Global Outreach now has 320 plus missionaries in 44+ countries.
“One of the finest missions operations in the country,” McNair said of the organization.
McNair, 81, was raised in Jackson. His father owned a farm less than a mile from County Line Road.
“Everything was gravel at that time,” McNair said. “As a matter of fact, the gravel road was not even named. In fact, my mother got tired of telling people to go out to Old Canton Road and then you turn left at the Pear Orchard.
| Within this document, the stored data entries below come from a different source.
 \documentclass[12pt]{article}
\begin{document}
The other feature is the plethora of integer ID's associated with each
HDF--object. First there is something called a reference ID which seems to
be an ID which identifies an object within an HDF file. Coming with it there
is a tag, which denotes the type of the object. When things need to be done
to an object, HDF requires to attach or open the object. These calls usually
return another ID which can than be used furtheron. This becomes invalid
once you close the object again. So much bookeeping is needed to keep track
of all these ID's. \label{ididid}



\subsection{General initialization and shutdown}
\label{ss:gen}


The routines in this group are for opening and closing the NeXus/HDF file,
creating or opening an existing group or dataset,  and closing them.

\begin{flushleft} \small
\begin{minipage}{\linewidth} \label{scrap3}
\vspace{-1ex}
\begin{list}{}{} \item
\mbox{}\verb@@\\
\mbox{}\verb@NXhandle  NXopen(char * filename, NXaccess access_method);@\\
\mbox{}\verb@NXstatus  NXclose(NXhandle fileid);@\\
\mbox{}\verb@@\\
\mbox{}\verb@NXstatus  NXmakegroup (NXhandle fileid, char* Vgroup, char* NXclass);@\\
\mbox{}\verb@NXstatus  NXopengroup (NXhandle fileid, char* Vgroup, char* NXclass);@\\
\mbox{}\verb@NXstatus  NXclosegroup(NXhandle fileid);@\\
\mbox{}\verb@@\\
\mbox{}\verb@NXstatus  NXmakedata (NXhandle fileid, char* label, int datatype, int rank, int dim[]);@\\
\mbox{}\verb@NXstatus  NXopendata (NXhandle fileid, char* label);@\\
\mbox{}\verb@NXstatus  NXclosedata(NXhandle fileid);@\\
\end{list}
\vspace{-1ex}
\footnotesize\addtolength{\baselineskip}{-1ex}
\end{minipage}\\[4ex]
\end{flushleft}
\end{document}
So, she called the supervisor and said can’t you name this road?”
The supervisor told her that was a fine idea and asked her opinion on what the name should be.
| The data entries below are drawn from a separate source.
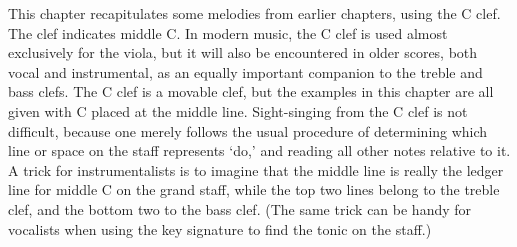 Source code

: \documentclass{sight}
\begin{document}
\pagebreak[3]\par
\vspace{5mm}\begin{samepage}This chapter recapitulates some melodies from earlier chapters, using the C clef. The clef indicates middle C. In modern music, the C clef is used almost exclusively for the viola, but it will also be encountered in older scores, both vocal and instrumental, as an equally important companion to the treble and bass clefs. The C clef is a movable clef, but the examples in this chapter are all given with C placed at the middle line. Sight-singing from the C clef is not difficult, because one merely follows the usual procedure of determining which line or space on the staff represents `do,' and reading all other notes relative to it. A trick for instrumentalists is to imagine that the middle line is really the ledger line for middle C on the grand staff, while the top two lines belong to the treble clef, and the bottom two to the bass clef. (The same trick can be handy for vocalists when using the key signature to find the tonic on the staff.)\\


\pagebreak[3]\par
{}%
\label{tune:412}%
{%
\parindent 0pt
\noindent
\ifx\preLilyPondExample \undefined
\else
  \expandafter\preLilyPondExample
\fi
\def\lilypondbook{}%

\ifx\postLilyPondExample \undefined
\else
  \expandafter\postLilyPondExample
\fi
}
\end{samepage}


\pagebreak[3]\par
\vspace{5mm}\begin{samepage}
%
\label{tune:413}%
{%
\parindent 0pt
\noindent
\ifx\preLilyPondExample \undefined
\else
  \expandafter\preLilyPondExample
\fi
\def\lilypondbook{}%

\ifx\postLilyPondExample \undefined
\else
  \expandafter\postLilyPondExample
\fi
}
\end{samepage}
\end{document}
“She said I’ve been telling people to turn at the pear orchard, and he said that sounds good, Pear Orchard Road,” McNair said.
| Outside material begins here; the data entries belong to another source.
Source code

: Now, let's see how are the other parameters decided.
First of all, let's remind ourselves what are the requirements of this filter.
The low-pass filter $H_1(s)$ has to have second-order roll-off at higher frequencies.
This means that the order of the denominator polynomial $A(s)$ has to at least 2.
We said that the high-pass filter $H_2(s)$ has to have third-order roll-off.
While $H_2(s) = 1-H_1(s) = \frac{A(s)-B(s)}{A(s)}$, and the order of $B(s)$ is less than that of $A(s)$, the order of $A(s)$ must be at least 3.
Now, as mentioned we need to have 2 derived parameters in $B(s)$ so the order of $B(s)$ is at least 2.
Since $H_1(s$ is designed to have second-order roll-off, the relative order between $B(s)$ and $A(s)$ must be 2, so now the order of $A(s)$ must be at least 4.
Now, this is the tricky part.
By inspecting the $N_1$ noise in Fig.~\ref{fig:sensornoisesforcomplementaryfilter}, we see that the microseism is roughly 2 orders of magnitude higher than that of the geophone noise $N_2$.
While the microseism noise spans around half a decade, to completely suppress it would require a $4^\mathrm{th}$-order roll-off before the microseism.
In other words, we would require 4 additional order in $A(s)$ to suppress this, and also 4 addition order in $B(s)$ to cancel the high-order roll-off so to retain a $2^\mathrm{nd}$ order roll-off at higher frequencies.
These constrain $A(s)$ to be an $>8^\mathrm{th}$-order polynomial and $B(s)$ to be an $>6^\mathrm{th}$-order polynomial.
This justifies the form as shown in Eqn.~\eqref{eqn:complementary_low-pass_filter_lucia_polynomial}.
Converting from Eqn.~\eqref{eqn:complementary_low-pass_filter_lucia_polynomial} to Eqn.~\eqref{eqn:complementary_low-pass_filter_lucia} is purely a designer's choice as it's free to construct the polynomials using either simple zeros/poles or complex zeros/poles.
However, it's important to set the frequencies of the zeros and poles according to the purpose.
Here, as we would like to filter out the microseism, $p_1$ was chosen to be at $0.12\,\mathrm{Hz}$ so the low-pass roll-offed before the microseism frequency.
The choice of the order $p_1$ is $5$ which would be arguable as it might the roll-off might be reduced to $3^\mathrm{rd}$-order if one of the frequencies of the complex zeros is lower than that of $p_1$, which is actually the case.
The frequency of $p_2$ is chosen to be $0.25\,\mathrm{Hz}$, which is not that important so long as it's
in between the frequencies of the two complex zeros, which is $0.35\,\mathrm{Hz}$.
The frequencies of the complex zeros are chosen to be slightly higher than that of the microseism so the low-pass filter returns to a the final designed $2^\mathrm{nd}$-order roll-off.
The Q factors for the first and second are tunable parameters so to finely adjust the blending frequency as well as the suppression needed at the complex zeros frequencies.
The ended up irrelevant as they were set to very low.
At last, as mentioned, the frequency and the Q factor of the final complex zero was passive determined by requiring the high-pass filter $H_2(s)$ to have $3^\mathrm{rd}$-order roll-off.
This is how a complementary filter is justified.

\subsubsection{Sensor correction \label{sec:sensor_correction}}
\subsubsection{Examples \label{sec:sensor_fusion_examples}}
He told her to take a piece of wood and paint it and post it, and that’s how Pear Orchard got its name, according to McNair.
Later, the family moved onto Oakridge Drive on Old Canton Road, and he went to St. Andrew’s and was part of the second class to attend the school. Then, he skipped a grade so he was in the first graduating sixth-grade class at St. Andrew’s.
He graduated high school from McCallie School in Chattanooga before attending Millsaps College and graduating from Mississippi State University with a bachelor’s degree in business administration.
After a brief stint in the military, McNair moved to St. Louis and had plans to attend graduate school.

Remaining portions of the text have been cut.